Monday, February 8, 2010

Stepping Into the Maelstrom



Winter in Exeter, Rhode Island


Classes began two weeks ago and I suddenly realized I hadn’t written for the blog for the last three weeks as I prepared for and started the new semester. 

I am always excited at the beginning of the new semester. New classes, new students; I have spent a good deal of time updating things and tweaking others in my Introduction, as well as redesigning my upper division class, so starting the new term is like diving into a maelstrom. You have to swim and yet know that you will be carried along; there are lots of things over which you have no control. 

For the first few weeks, the student count is somewhat unstable.  Some students, particularly seniors, show off how cool they are by skipping the first week of school. Sorry, they say, they were on vacation in Aspen with their parents. You know they are lying but what can you do?  I will not trust anything they say from that moment on. Then you have the shoppers; they try out a class, don’t like it and then come asking for permission to enroll in my class. Even in the second week, I let them in.  It bothers me that they’ve missed the introduction and foundation to the course but they’ll just have to catch up.  Sometimes I get polite notes from students who were there for one or two classes and decide to move on to something else. I appreciate the notes and I don’t mind that they left; smaller classes are better. They are more manageable, cozier, and there is less grading to do.

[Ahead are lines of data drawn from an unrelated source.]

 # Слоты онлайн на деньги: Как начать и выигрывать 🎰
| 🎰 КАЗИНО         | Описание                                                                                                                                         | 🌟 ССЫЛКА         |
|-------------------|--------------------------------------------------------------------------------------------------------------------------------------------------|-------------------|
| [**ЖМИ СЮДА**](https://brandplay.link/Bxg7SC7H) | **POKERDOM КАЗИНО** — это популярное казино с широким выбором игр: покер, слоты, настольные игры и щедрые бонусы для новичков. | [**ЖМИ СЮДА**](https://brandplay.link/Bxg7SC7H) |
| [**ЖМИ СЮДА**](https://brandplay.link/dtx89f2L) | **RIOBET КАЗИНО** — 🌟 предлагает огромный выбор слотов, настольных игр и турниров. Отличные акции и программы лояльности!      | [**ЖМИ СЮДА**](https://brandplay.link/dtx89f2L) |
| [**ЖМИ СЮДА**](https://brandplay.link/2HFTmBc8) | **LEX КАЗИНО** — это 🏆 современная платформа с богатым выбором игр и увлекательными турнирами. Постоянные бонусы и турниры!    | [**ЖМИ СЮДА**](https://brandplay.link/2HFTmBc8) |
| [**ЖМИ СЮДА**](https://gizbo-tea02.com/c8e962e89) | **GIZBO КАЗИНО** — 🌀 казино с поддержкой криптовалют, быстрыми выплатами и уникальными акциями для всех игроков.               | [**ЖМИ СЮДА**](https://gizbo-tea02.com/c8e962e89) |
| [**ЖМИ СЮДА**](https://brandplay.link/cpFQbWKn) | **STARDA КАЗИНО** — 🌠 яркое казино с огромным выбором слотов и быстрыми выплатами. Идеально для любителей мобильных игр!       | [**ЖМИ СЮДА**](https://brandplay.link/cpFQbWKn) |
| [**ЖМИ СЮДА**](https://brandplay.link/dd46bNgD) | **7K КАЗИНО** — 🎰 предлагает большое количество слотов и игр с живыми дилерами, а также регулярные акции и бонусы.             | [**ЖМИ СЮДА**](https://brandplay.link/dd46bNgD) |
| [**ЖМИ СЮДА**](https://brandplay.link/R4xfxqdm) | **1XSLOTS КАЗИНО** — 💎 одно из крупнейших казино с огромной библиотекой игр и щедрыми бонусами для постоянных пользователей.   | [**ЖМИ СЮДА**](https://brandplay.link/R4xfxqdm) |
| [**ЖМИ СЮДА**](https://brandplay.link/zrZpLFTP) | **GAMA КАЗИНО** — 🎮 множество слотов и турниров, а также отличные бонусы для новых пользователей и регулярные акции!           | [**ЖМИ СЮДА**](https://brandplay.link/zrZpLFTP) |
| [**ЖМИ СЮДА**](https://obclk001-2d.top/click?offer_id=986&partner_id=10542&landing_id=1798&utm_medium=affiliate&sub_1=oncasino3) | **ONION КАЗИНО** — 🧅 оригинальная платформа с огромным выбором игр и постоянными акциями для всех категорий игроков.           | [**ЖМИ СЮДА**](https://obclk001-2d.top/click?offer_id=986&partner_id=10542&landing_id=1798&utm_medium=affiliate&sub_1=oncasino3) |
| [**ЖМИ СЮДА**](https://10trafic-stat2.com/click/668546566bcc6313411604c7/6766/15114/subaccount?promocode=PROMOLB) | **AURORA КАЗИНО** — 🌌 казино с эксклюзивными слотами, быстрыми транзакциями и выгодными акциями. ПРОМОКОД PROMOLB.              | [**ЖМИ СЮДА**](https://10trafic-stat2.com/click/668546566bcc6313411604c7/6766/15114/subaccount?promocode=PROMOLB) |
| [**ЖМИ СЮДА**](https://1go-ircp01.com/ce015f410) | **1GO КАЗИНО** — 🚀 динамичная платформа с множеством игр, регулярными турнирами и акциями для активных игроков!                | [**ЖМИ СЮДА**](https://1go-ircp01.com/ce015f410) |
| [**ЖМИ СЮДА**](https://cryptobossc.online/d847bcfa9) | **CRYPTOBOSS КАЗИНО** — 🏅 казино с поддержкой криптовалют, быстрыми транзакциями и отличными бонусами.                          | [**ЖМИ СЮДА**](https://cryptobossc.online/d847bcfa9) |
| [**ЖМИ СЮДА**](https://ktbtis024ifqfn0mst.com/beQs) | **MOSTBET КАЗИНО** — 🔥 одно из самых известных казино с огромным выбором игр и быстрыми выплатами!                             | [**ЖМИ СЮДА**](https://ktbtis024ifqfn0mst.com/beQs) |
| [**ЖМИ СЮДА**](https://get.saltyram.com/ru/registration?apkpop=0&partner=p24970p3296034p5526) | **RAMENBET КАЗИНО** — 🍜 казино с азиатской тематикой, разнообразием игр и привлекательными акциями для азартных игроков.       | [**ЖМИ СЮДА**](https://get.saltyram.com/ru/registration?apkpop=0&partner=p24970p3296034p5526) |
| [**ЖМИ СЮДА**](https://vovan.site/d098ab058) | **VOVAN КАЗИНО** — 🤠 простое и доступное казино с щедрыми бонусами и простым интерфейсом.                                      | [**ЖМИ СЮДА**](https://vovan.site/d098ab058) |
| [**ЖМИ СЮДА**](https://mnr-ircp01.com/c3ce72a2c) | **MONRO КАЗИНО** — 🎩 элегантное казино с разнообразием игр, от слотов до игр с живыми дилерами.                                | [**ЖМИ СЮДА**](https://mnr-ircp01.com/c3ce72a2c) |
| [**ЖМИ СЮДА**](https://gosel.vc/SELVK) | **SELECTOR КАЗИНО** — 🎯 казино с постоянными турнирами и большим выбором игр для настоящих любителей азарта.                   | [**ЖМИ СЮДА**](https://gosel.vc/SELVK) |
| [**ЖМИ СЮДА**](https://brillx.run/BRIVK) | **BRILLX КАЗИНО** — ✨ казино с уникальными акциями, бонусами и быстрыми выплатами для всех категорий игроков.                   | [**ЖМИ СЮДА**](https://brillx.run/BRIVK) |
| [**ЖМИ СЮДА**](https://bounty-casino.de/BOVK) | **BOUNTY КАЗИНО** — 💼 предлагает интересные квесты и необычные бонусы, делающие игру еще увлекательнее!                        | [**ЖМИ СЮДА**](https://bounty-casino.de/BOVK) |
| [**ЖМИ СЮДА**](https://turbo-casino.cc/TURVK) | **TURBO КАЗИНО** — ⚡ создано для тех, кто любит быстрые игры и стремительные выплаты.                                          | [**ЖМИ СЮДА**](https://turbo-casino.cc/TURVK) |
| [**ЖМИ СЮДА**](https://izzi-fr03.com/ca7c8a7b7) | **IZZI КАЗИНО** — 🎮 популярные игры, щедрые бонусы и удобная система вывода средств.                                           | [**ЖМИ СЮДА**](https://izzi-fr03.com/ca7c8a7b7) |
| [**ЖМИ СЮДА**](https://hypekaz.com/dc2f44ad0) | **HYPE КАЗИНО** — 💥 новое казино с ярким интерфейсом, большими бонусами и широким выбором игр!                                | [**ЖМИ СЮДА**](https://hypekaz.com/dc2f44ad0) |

Throughout my career, I have let in most students who wanted to take the class, though I do cut it off after the first two weeks because they will have missed too much material beyond that point. We have “caps,” maximum numbers allotted to the class. Most of our lower division classes, in my case, my “Introduction to Latin American Civilizations,” are capped at 35 students; I usually have about 38 students in the class by the end of the semester. I sign permissions for up to 45 students sometimes (this semester, 43) because with all the shopping, dropouts, and other attrition, it settles down to about 38.  I let so many students in because I remember, even forty years ago when I was an undergraduate, the frustration of many of my classmates at being unable to get the classes they needed for graduation inside of four years.

I never had that problem because I chose an obscure major, philosophy, and minored in classics, so I never had to beg a professor to let me into a class. All my classes had tiny enrollments except for general classes that fulfilled general education requirements, like “Physics for Non-Science majors.” I loved the professor, a slender, bearded young man, Clifton Albergotti, who made it all so interesting. We had a field trip to see the Stanford Linear Accelerator, now called the SLAC National Accelerator Laboratory, and we read a very cool non-physics book whose title I no longer remember, but I remember loving the class. We remember only the names of the professors we loved.

That’s the thing about classes like my Introduction; while there might be a history major or two in the class, most students are using it to fulfill a requirement, and I have to engage them. I want to grab every one of them and get them to fall in love with history, and some of them will. I pick the books that are captivating and that they will want to keep when the semester ends, or that they will pass on to their parents or their siblings. As it happens, I often get the younger siblings of former students. 

This semester, my upper-division class (300-level) is called Latin American Women’s Lives Through Their Own Eyes.  Enrollments were very slow, so that for a long time, I thought it would barely get enough students to make the minimum required enrollment. When it passed 15, I started to breathe easier. Then it passed 20, much to my astonishment. The cap is 30, and we have 21 students; not bad.  There are eight men in the class. I am pleased about this; it used to be that a class focusing on women might get a man or two but that is changing slowly. I am glad I have lived long enough to see that change take place. 

For me, the challenge is to figure out how to make the class a joy. I want them to go on with their lives, understanding the importance of having an understanding of history, and how the shenanigans of politicians and scoundrels turn into history. And if my class results in a few enthusiastic watchers of history programs on TV, or readers of popular history books, I’m happy.

And if they grow up to read the newspapers enthusiastically, with some understanding of what is going on in Latin America, I’ve done my job.